— What the exercise asks —
All lines of the material that contain "Seleucus" must be copied out.
Input data below:
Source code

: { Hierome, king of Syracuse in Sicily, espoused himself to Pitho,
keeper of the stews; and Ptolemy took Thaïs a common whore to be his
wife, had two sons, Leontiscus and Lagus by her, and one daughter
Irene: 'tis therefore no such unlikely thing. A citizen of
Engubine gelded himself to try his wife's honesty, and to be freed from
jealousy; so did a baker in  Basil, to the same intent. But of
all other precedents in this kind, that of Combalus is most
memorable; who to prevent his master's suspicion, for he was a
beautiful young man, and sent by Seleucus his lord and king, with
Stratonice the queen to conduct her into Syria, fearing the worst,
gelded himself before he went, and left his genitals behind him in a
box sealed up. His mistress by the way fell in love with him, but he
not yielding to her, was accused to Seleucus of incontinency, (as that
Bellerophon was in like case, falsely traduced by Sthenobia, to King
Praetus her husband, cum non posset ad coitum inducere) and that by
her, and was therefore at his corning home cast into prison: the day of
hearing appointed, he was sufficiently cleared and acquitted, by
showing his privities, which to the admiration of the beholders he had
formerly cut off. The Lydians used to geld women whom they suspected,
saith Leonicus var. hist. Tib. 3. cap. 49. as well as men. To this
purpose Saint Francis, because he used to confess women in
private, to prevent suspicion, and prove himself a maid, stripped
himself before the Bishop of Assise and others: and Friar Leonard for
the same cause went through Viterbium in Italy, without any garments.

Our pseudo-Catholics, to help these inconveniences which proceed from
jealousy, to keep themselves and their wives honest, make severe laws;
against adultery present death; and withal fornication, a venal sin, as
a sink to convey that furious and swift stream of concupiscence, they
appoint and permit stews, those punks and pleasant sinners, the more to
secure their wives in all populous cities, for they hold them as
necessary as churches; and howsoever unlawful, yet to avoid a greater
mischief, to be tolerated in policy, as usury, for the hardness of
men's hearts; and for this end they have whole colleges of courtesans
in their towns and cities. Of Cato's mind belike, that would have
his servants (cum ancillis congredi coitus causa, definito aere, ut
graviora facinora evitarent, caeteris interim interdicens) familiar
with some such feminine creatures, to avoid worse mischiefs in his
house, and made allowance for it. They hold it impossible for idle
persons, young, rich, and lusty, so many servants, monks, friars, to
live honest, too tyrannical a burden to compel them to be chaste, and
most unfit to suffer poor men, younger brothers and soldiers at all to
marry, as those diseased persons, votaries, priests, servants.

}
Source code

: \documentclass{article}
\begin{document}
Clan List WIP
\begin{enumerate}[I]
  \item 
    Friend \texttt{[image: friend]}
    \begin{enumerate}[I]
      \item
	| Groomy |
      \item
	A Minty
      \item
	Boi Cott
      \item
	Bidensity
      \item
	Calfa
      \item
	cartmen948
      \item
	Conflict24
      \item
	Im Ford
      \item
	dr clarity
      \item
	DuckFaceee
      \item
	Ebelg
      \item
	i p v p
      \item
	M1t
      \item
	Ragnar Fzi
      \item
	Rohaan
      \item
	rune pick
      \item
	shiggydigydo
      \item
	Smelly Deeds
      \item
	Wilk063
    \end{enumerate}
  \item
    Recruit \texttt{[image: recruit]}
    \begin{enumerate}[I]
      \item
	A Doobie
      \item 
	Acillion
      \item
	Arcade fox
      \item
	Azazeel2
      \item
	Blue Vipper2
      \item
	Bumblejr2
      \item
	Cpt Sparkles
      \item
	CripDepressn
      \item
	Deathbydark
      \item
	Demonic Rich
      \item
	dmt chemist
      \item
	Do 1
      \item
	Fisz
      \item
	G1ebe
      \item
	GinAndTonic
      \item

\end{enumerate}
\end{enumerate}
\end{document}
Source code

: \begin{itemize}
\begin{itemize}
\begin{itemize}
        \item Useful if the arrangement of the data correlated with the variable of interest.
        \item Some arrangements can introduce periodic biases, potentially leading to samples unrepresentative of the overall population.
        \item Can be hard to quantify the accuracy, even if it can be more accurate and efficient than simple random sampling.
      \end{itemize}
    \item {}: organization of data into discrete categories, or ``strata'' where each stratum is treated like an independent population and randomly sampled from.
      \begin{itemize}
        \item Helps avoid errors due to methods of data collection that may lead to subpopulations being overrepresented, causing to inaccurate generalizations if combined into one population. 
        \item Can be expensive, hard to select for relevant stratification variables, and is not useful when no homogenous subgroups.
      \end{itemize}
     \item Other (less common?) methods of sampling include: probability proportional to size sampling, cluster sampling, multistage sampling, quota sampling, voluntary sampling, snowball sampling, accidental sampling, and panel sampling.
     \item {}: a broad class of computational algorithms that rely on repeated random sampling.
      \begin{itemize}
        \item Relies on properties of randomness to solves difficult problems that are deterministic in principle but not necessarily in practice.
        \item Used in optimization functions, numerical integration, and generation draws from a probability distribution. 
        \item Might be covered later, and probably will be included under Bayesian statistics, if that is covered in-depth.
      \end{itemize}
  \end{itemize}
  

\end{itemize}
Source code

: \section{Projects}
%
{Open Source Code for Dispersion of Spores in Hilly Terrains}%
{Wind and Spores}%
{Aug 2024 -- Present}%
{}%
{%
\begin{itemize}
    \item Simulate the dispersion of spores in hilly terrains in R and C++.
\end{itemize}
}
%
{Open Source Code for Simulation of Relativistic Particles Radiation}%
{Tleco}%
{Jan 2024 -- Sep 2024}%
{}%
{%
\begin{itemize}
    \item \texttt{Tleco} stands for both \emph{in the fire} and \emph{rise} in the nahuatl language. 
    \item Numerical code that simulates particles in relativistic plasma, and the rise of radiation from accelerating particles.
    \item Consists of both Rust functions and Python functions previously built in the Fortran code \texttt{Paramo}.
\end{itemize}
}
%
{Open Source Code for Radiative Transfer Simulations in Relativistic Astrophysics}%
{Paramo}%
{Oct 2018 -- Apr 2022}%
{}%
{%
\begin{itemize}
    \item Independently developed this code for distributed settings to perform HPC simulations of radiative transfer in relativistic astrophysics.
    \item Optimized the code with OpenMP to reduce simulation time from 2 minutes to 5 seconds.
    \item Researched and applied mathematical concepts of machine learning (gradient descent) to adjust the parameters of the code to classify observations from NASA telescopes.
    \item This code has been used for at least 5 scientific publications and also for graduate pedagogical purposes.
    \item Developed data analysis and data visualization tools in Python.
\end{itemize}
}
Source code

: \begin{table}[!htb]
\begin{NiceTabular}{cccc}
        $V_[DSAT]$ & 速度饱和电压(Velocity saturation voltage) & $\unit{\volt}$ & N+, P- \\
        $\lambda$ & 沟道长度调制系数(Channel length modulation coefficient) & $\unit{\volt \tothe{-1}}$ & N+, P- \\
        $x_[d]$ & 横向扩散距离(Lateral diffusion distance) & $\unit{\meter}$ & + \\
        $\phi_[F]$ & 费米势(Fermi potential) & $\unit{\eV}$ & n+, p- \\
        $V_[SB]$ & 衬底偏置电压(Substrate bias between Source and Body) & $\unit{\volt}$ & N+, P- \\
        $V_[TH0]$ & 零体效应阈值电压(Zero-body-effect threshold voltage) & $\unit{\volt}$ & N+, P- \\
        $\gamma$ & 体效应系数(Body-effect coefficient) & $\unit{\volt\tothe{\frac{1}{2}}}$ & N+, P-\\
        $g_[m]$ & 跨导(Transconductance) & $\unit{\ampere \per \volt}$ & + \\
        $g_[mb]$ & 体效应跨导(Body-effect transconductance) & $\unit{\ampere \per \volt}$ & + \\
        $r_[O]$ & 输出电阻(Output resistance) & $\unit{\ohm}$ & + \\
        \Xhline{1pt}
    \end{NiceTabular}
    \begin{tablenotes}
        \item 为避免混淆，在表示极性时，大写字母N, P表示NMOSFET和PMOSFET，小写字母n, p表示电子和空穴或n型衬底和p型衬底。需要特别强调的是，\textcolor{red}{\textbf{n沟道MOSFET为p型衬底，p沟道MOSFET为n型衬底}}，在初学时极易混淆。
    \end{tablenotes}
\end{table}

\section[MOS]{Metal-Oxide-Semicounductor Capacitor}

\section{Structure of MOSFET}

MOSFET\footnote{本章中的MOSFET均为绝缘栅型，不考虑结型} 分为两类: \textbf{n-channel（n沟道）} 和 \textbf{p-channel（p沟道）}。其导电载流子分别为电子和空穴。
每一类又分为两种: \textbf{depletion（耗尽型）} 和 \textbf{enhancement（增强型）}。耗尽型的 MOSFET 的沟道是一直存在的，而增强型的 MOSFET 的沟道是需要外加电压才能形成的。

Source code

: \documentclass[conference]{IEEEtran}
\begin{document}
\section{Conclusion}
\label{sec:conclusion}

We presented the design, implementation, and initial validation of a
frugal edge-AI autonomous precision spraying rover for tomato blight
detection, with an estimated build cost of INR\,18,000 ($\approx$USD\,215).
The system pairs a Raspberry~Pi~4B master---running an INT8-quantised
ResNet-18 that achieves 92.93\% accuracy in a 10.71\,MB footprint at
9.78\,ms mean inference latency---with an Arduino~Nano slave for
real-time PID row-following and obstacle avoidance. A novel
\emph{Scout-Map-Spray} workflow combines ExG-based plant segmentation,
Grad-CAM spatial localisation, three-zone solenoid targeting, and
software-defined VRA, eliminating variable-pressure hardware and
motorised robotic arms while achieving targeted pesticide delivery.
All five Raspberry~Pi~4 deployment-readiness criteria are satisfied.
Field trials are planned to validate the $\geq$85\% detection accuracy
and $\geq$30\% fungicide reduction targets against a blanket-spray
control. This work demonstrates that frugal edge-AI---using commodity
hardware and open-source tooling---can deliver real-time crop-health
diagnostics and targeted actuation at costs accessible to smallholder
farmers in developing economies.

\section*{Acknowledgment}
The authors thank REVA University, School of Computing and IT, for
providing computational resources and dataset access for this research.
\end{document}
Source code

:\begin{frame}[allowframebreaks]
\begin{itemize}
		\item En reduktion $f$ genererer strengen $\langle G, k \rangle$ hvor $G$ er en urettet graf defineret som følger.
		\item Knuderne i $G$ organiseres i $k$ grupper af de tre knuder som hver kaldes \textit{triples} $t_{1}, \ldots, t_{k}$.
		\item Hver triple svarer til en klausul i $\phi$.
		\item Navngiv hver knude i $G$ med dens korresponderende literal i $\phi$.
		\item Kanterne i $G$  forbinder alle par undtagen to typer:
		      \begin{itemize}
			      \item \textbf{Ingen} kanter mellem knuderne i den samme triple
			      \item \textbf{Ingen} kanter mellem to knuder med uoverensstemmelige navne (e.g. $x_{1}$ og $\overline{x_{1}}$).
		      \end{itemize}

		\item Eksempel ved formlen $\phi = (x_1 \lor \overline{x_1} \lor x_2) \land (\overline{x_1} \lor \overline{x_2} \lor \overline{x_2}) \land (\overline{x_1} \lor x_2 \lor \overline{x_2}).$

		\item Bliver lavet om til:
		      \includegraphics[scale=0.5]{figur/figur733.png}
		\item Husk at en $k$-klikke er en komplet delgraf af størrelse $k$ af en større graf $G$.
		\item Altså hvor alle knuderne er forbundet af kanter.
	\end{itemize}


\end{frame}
End of Input data.
— Your response —
beautiful young man, and sent by Seleucus his lord and king, with
not yielding to her, was accused to Seleucus of incontinency, (as that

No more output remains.